- Born: The Hague, Netherlands
- Education: Trinity College Dublin
- Occupations: Television presenter; Journalist;
- Employer: Virgin Media Television (Ireland)
- Agent: Noel Kelly
- Notable credit(s): Xposé, Ireland AM
- Spouse: John McGuire (m. 2013)
- Children: 3

= Karen Koster =

Irish journalist

Karen Koster is an Irish-Dutch television presenter, known for her work on Xposé and Ireland AM.

==Education==
She graduated from Trinity College Dublin, in 2003 with a degree in English Literature and French.

==Career==
In 2001, she was runner-up in RTÉ's The Selection Box.
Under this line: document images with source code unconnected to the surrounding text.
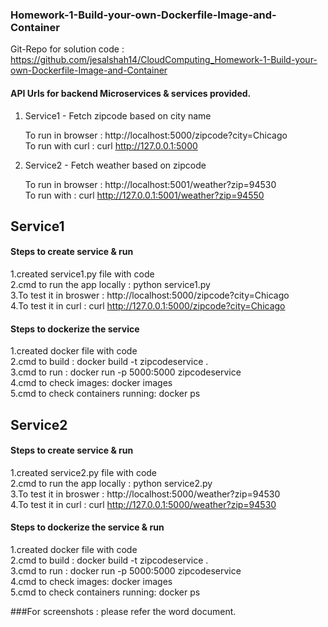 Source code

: ### Homework-1-Build-your-own-Dockerfile-Image-and-Container

Git-Repo for solution code  : https://github.com/jesalshah14/CloudComputing_Homework-1-Build-your-own-Dockerfile-Image-and-Container

#### API Urls for backend Microservices & services provided.
1. Service1  - Fetch zipcode based on city name<br/>

    To run in browser   : http://localhost:5000/zipcode?city=Chicago<br/>
    To run with curl    : curl http://127.0.0.1:5000<br/>

2. Service2  - Fetch weather based on zipcode<br/>

    To run in browser   : http://localhost:5001/weather?zip=94530<br/>
    To run with         : curl http://127.0.0.1:5001/weather?zip=94550<br/>
    
## Service1

#### Steps to create service & run 
1.created service1.py file with code<br/>
2.cmd to run the app locally  : python service1.py<br/>
3.To test it in broswer       : http://localhost:5000/zipcode?city=Chicago<br/>
4.To test it in curl          : curl http://127.0.0.1:5000/zipcode?city=Chicago<br/>
                
#### Steps to dockerize the service
1.created docker file with code<br/>
2.cmd to build : docker build -t zipcodeservice .<br/>
3.cmd to run   : docker run -p 5000:5000 zipcodeservice<br/>
4.cmd to check images: docker images<br/>
5.cmd to check containers running: docker ps<br/>

## Service2

#### Steps to create service & run 
1.created service2.py file with code<br/>
2.cmd to run the app locally  : python service2.py<br/>
3.To test it in broswer       : http://localhost:5000/weather?zip=94530<br/>
4.To test it in curl          : curl http://127.0.0.1:5000/weather?zip=94530<br/>
                
#### Steps to dockerize the service & run 
1.created docker file with code<br/>
2.cmd to build : docker build -t zipcodeservice .<br/>
3.cmd to run   : docker run -p 5000:5000 zipcodeservice<br/>
4.cmd to check images: docker images<br/>
5.cmd to check containers running: docker ps<br/>
         
###For screenshots : please refer the word document.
She joined TV3 as a weather presenter on Ireland AM in 2004. She presented Xposé from 2007 until its cancellation in 2019. She rejoined Ireland AM in 2019 as maternity cover for Ciara Doherty before becoming a permanent co-host following the cancellation of Xposé and departure of original presenter Mark Cagney.

==Personal life==
In 2013 she married her businessman boyfriend of six years John McGuire Jnr in Sicily, Italy. In June 2014 she announced that she was pregnant and a baby boy Finn was born in December 2014.

In October 2015 she revealed that she was five months pregnant and her second son, John James, was born in February 2016. In June 2018, Koster gave birth to a daughter, Eve.